Work instructions:
Look through the entries below and report every line that has "equation".

----- Data provided

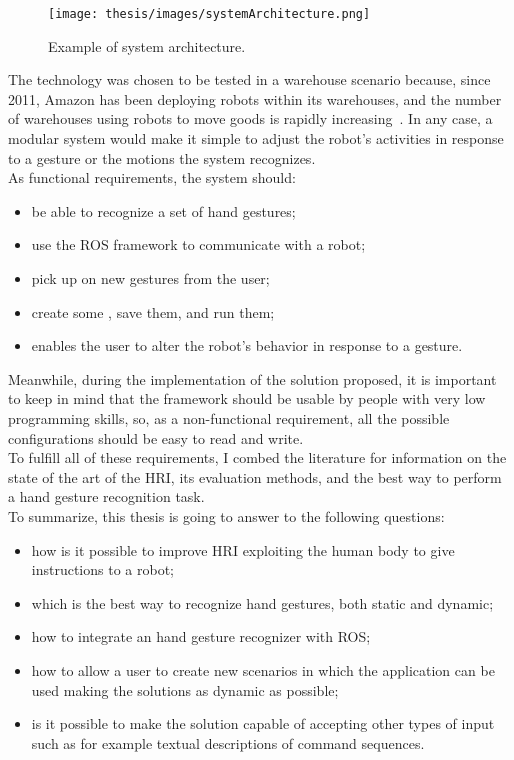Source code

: \documentclass[../thesis.tex]{subfiles}
\begin{document}
\begin{figure}
  \centering
  \texttt{[image: thesis/images/systemArchitecture.png]}
  \caption{Example of system architecture.}
  \label{fig:systemArchitecture}
\end{figure}

The technology was chosen to be tested in a warehouse scenario because, since 2011, Amazon has been deploying robots within its warehouses, and the number of warehouses using robots to move goods is rapidly increasing~\cite{paper:bogue2016}. In any case, a modular system would make it simple to adjust the robot's activities in response to a gesture or the motions the system recognizes.\\

As functional requirements, the system should:
\begin{itemize}
    \item be able to recognize a set of hand gestures;
    \item use the \gls{ROS} framework to communicate with a robot;
    \item pick up on new gestures from the user;
    \item create some , save them, and run them;
    \item enables the user to alter the robot's behavior in response to a gesture.
\end{itemize}
Meanwhile, during the implementation of the solution proposed, it is important to keep in mind that the framework should be usable by people with very low programming skills, so, as a non-functional requirement, all the possible configurations should be easy to read and write.\\

To fulfill all of these requirements, I combed the literature for information on the state of the art of the \acrshort{HRI}, its evaluation methods, and the best way to perform a hand gesture recognition task.\\

To summarize, this thesis is going to answer to the following questions:
\begin{itemize}
    \item how is it possible to improve \gls{HRI} exploiting the human body to give instructions to a robot;
    \item which is the best way to recognize hand gestures, both static and dynamic;
    \item how to integrate an hand gesture recognizer with \gls{ROS};
    \item how to allow a user to create new scenarios in which the application can be used making the solutions as dynamic as possible;
    \item is it possible to make the solution capable of accepting other types of input such as for example textual descriptions of command sequences.
\end{itemize}
\end{document}
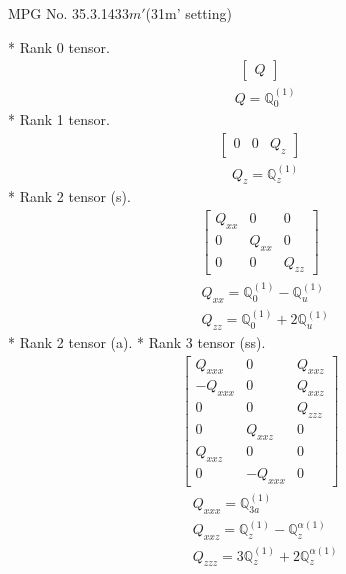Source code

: \documentclass[fleqn,8pt,landscape]{jsarticle}
\begin{document}
\setcounter{MaxMatrixCols}{32}

\renewcommand{\tablename}{Table~}
\renewcommand{\figurename}{Figure~}
\begin{center}
\LARGE
MPG No. 35.3.143\quad$3m'$\quad(31m' setting)
\end{center}
* Rank 0 tensor.
\begin{align*}
\begin{bmatrix} Q \end{bmatrix}
\end{align*}
\begin{align*}
& Q = \mathbb{Q}_{0}^{(1)}
\end{align*}
* Rank 1 tensor.
\begin{align*}
\begin{bmatrix} 0 & 0 & Q_{z} \end{bmatrix}
\end{align*}
\begin{align*}
& Q_{z} = \mathbb{Q}_{z}^{(1)}
\end{align*}
* Rank 2 tensor (s).
\begin{align*}
\begin{bmatrix} Q_{xx} & 0 & 0 \\ 0 & Q_{xx} & 0 \\ 0 & 0 & Q_{zz} \end{bmatrix}
\end{align*}
\begin{align*}
& Q_{xx} = \mathbb{Q}_{0}^{(1)} - \mathbb{Q}_{u}^{(1)} \\
& Q_{zz} = \mathbb{Q}_{0}^{(1)} + 2 \mathbb{Q}_{u}^{(1)}
\end{align*}
* Rank 2 tensor (a).
* Rank 3 tensor (ss).
\begin{align*}
\begin{bmatrix} Q_{xxx} & 0 & Q_{xxz} \\ - Q_{xxx} & 0 & Q_{xxz} \\ 0 & 0 & Q_{zzz} \\ 0 & Q_{xxz} & 0 \\ Q_{xxz} & 0 & 0 \\ 0 & - Q_{xxx} & 0 \end{bmatrix}
\end{align*}
\begin{align*}
& Q_{xxx} = \mathbb{Q}_{3a}^{(1)} \\
& Q_{xxz} = \mathbb{Q}_{z}^{(1)} - \mathbb{Q}_{z}^{\alpha(1)} \\
& Q_{zzz} = 3 \mathbb{Q}_{z}^{(1)} + 2 \mathbb{Q}_{z}^{\alpha(1)}
\end{align*}
\end{document}
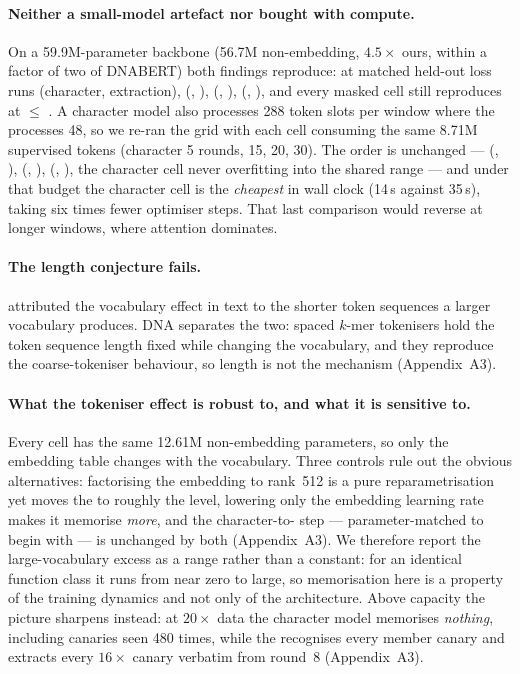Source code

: \paragraph{Neither a small-model artefact nor bought with compute.}
On a 59.9M-parameter backbone (56.7M non-embedding, $4.5\times$ ours, within a factor of two of
DNABERT) both findings reproduce: at matched held-out loss \excess{} runs  (character,
 extraction),  (, ),  (, ),
 (, ), and every masked cell still reproduces  at \excess{}
$\le$ . A character model also processes 288 token slots per window where the 
processes 48, so we re-ran the grid with each cell consuming the same 8.71M supervised tokens
(character 5 rounds,  15,  20,  30). The order is unchanged ---
 (, ),  (, ),  (,
), the character cell never overfitting into the shared range --- and under that budget
the character cell is the \emph{cheapest} in wall clock (14\,s against 35\,s), taking six times
fewer optimiser steps. That last comparison would reverse at longer windows, where attention
dominates.

\paragraph{The length conjecture fails.}
\cite{kharitonov2021bpe} attributed the vocabulary effect in text to the shorter token sequences a
larger vocabulary produces. DNA separates the two: spaced $k$-mer tokenisers hold the token sequence
length fixed while changing the vocabulary, and they reproduce the coarse-tokeniser behaviour, so
length is not the mechanism (Appendix~A3).

\paragraph{What the tokeniser effect is robust to, and what it is sensitive to.}
Every cell has the same 12.61M non-embedding parameters, so only the embedding table changes with
the vocabulary. Three controls rule out the obvious alternatives: factorising the embedding to
rank~512 is a pure reparametrisation yet moves the  to roughly the  level, lowering
only the embedding learning rate makes it memorise \emph{more}, and the character-to- step
--- parameter-matched to begin with --- is unchanged by both (Appendix~A3). We therefore report the
large-vocabulary excess as a range rather than a constant: for an identical function class it runs
from near zero to large, so memorisation here is a property of the training dynamics and not only of
the architecture. Above capacity the picture sharpens instead: at $20\times$ data the character
model memorises \emph{nothing}, including canaries seen 480 times, while the  recognises
every member canary and extracts every $16\times$ canary verbatim from round~8 (Appendix~A3).
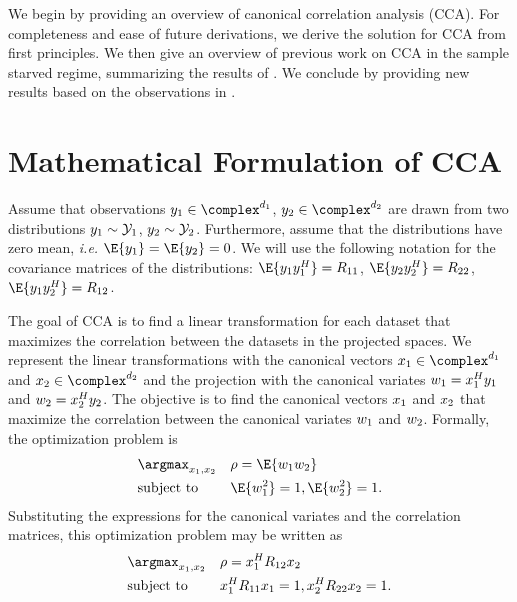 We begin by providing an overview of canonical correlation analysis (CCA). For
completeness and ease of future derivations, we derive the solution for CCA from first
principles. We then give an overview of previous work on CCA in the sample starved regime,
summarizing the results of \cite{pezeshki2004empirical,nadakuditi2011fundamental}. We
conclude by providing new results based on the observations in
\cite{nadakuditi2011fundamental}.

\section{Mathematical Formulation of CCA}\label{sec:cca_form}
Assume that observations $\yI\in\complex^{d_1}$, $\yII\in\complex^{d_2}$
are drawn from two distributions $y_1\sim\mathcal{Y}_1$,
$y_2\sim\mathcal{Y}_2$. Furthermore, assume that the distributions have zero mean,
\textit{i.e.} $\E{\yI}=\E{\yII}=0$. We will use the following notation for the covariance
matrices of the distributions: $\E{\yI\yI^H}=\RI$, $\E{\yII\yII^H}=\RII$,
$\E{\yI\yII^H}=\RIII$.

The goal of CCA is to find a linear transformation for each dataset that maximizes the
correlation between the datasets in the projected spaces. We represent the linear
transformations with the canonical vectors $\xI\in\complex^{d_1}$ and
$\xII\in\complex^{d_2}$ and the projection with the canonical variates $w_1=x_1^Hy_1$ and
$w_2=x_2^Hy_2$. The objective is to find the canonical vectors $x_1$ and $x_2$ that
maximize the correlation between the canonical variates $w_1$ and $w_2$. Formally, the
optimization problem is
\begin{equation}\label{eq:cca_opt}
  \begin{aligned}
    &\argmax_{\xI,\xII}&&\rho = \E{\wI\wII}\\
    & \text{subject to}&&\E{\wI^2}=1, \E{\wII^2}=1.
  \end{aligned}
\end{equation}
Substituting the expressions for the canonical variates and the correlation matrices, this
optimization problem may be written as
\begin{equation}\label{eq:cca_opt2}
  \begin{aligned}
    &\argmax_{\xI,\xII}&&\rho = \xI^H\RIII\xII\\
    & \text{subject to}&&\xI^H\RI\xI=1, \xII^H\RII\xII=1.
  \end{aligned}
\end{equation}

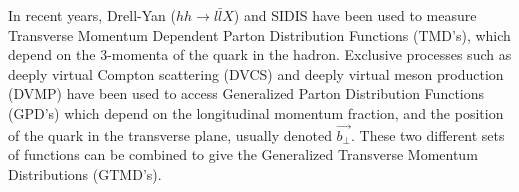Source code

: In recent years, Drell-Yan ($hh \rightarrow l \bar{l}X$) and SIDIS have been used to measure Transverse Momentum Dependent Parton Distribution Functions (TMD's), which depend on the 3-momenta of the quark in the hadron.  Exclusive processes such as deeply virtual Compton scattering (DVCS) and deeply virtual meson production (DVMP) have been used to access Generalized Parton Distribution Functions (GPD's) which depend on the longitudinal momentum fraction, and the position of the quark in the transverse plane, usually denoted $\vec{b_{\perp}}$.  These two different sets of functions can be combined to give the Generalized Transverse Momentum Distributions (GTMD's). \\






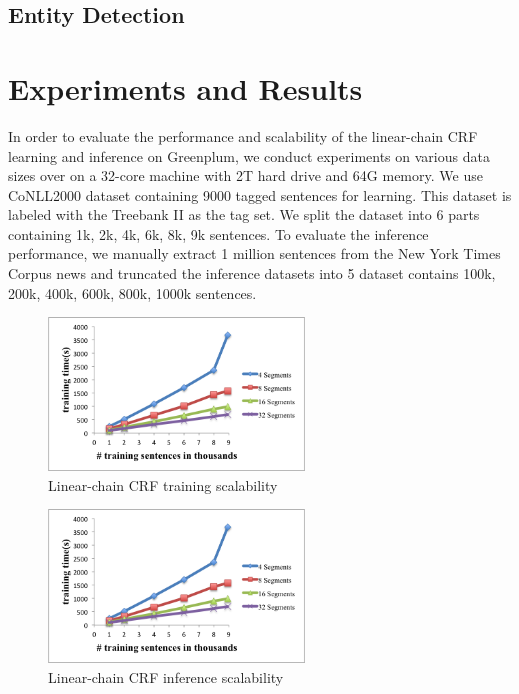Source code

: \documentclass[11pt,letterpaper]{article}
\begin{document}



\subsection{Entity Detection}

\section{Experiments and Results}
In order to evaluate the performance and scalability of the linear-chain CRF learning and inference on Greenplum,
we conduct experiments on various data sizes over on a 32-core machine with 2T hard drive and 64G memory.
We use CoNLL2000 dataset containing 9000 tagged sentences for learning. This dataset is labeled with the Treebank II
as the tag set. We split the dataset into 6 parts containing 1k, 2k, 4k, 6k, 8k, 9k sentences.
To evaluate the inference performance, we manually extract 1 million sentences from the New York Times Corpus
news and truncated the inference datasets into 5 dataset contains 100k, 200k, 400k, 600k, 800k, 1000k sentences.

\begin{figure}
\centering
\includegraphics[height=11em]{training}
\caption{Linear-chain CRF training scalability}
\label{fig:crftrain}
\end{figure}

\begin{figure}
\centering
\includegraphics[height=11em]{training}
\caption{Linear-chain CRF inference scalability}
\label{fig:crftrain}
\end{figure}
\end{document}
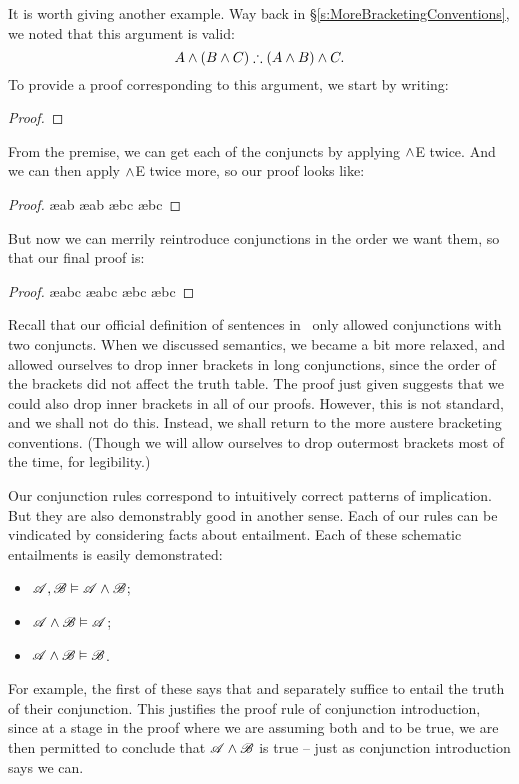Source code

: It is worth giving another example. Way back in §\ref{s:MoreBracketingConventions}, we noted that this argument is valid:
	$$A \wedge (B \wedge C) \mathrel{\therefore} (A \wedge B) \wedge C.$$
To provide a proof corresponding to this argument, we start by writing:
\begin{proof}
\end{proof}
From the premise, we can get each of the conjuncts by applying $\wedge$E twice. And we can then apply $\wedge$E twice more, so our proof looks like:
\begin{proof}
	 \ae{ab}
	 \ae{ab}
	 \ae{bc}
	 \ae{bc}
\end{proof}
But now we can merrily reintroduce conjunctions in the order we want them, so that our final proof is:
\begin{proof}
	 \ae{abc}
	 \ae{abc}
	 \ae{bc}
	 \ae{bc}
\end{proof}
Recall that our official definition of sentences in \TFL\ only allowed conjunctions with two conjuncts. When we discussed semantics, we became a bit more relaxed, and allowed ourselves to drop inner brackets in long conjunctions, since the order of the brackets did not affect the truth table. The proof just given suggests that we could also drop inner brackets in all of our proofs. However, this is not standard, and we shall not do this. Instead, we shall return to the more austere bracketing conventions. (Though we will allow ourselves to drop outermost brackets most of the time, for legibility.)

Our conjunction rules correspond to intuitively correct patterns of implication. But they are also demonstrably good in another sense. Each of our rules can be vindicated by considering facts about entailment. Each of these schematic entailments is easily demonstrated: \begin{itemize}
	\item $\mathscr{A}, \mathscr{B} \vDash \mathscr{A} \wedge \mathscr{B}$;
	\item 	$\mathscr{A} \wedge \mathscr{B} \vDash \mathscr{A}$;
	\item $\mathscr{A} \wedge \mathscr{B} \vDash \mathscr{B}$.
\end{itemize} For example, the first of these says that  and  separately suffice to entail the truth of their conjunction. This justifies the proof rule of conjunction introduction, since at a stage in the proof where we are assuming both  and  to be true, we are then permitted to conclude that $\mathscr{A}\wedge\mathscr{B}$ is true – just as conjunction introduction says we can.

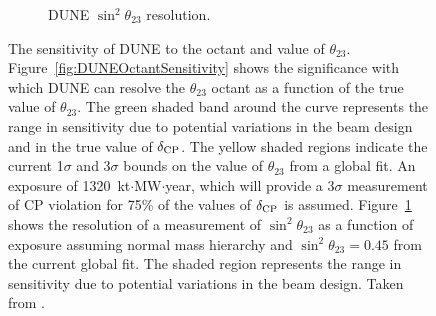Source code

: \begin{figure}
\begin{subfigure}[t]{0.48\linewidth}
    \caption{DUNE $\sin^2{\theta_{23}}$ resolution.}
    \label{fig:DUNETheta23Resolution}
  \end{subfigure}
  \caption[The sensitivity of DUNE to the octant and value of $\theta_{23}$.]{The sensitivity of DUNE to the octant and value of $\theta_{23}$.  Figure~\ref{fig:DUNEOctantSensitivity} shows the significance with which DUNE can resolve the $\theta_{23}$ octant as a function of the true value of $\theta_{23}$.  The green shaded band around the curve represents the range in sensitivity due to potential variations in the beam design and in the true value of $\delta_{\textnormal{CP}}$.  The yellow shaded regions indicate the current 1$\sigma$ and 3$\sigma$ bounds on the value of $\theta_{23}$ from a global fit.  An exposure of 1320~kt$\cdot$MW$\cdot$year, which will provide a 3$\sigma$ measurement of CP violation for 75\% of the values of $\delta_{\textnormal{CP}}$ is assumed.  Figure~\ref{fig:DUNETheta23Resolution} shows the resolution of a measurement of $\sin^2{\theta_{23}}$ as a function of exposure assuming normal mass hierarchy and $\sin^2{\theta_{23}}=0.45$ from the current global fit.  The shaded region represents the range in sensitivity due to potential variations in the beam design.  Taken from \cite{DUNECDR2}.}
  \label{fig:DUNETheta23}
\end{figure}

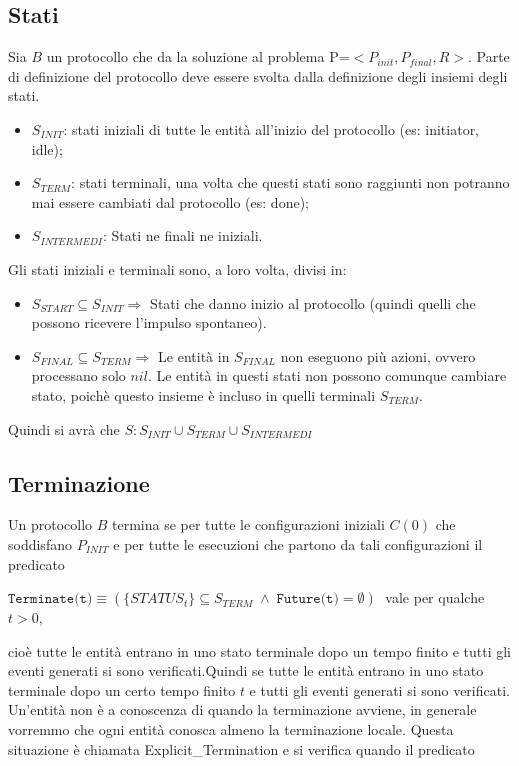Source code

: \subsection{Stati}
Sia $B$ un protocollo che da la soluzione al problema P=$<P_{init}, P_{final}, R>$. Parte di definizione del protocollo deve essere svolta dalla definizione degli insiemi degli stati.
\begin{itemize}
  \item $S_{INIT}$: stati iniziali di tutte le entità all'inizio del protocollo (es: initiator, idle);
  \item $S_{TERM}$: stati terminali, una volta che questi stati sono raggiunti non potranno mai essere cambiati dal protocollo (es: done);
  \item $S_{INTERMEDI}$: Stati ne finali ne iniziali.
\end{itemize}

Gli stati iniziali e terminali sono, a loro volta, divisi in:
\begin{itemize}
  \item $S_{START}\subseteq S_{INIT} \Rightarrow$ Stati che danno inizio al protocollo (quindi quelli che possono ricevere l'impulso spontaneo).
  \item $S_{FINAL}\subseteq S_{TERM} \Rightarrow$ Le entità in $S_{FINAL}$ non eseguono più azioni, ovvero processano solo $nil$. Le entità in questi stati non possono comunque cambiare stato, poichè questo insieme è incluso in quelli terminali $S_{TERM}$.
\end{itemize}

Quindi si avrà che $S: S_{INIT} \cup S_{TERM} \cup S_{INTERMEDI}$

\subsection{Terminazione}
Un protocollo $B$ termina se per tutte le configurazioni iniziali $C(0)$ che soddisfano $P_{INIT}$ e per tutte le esecuzioni che partono da tali configurazioni il predicato 
\begin{center}
    $\texttt{Terminate(t)} \equiv (\{STATUS_t\} \subseteq S_{TERM} \; \wedge \; \texttt{Future(t)} = \emptyset) \;$ vale per qualche \; $t>0$,
\end{center}
cioè tutte le entità entrano in uno stato terminale dopo un tempo finito e tutti gli eventi generati si sono verificati.Quindi se tutte le entità entrano in uno stato terminale dopo un certo tempo finito $t$ e tutti gli eventi generati si sono verificati.\\
Un'entità non è a conoscenza di quando la terminazione avviene, in generale vorremmo che ogni entità conosca almeno la terminazione locale. Questa situazione è chiamata Explicit\_Termination e si verifica quando il predicato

----------

Solution to this exercise:
\begin{equation}\label{eq:cca_opt}
\end{equation}
\begin{equation}\label{eq:cca_opt2}
\end{equation}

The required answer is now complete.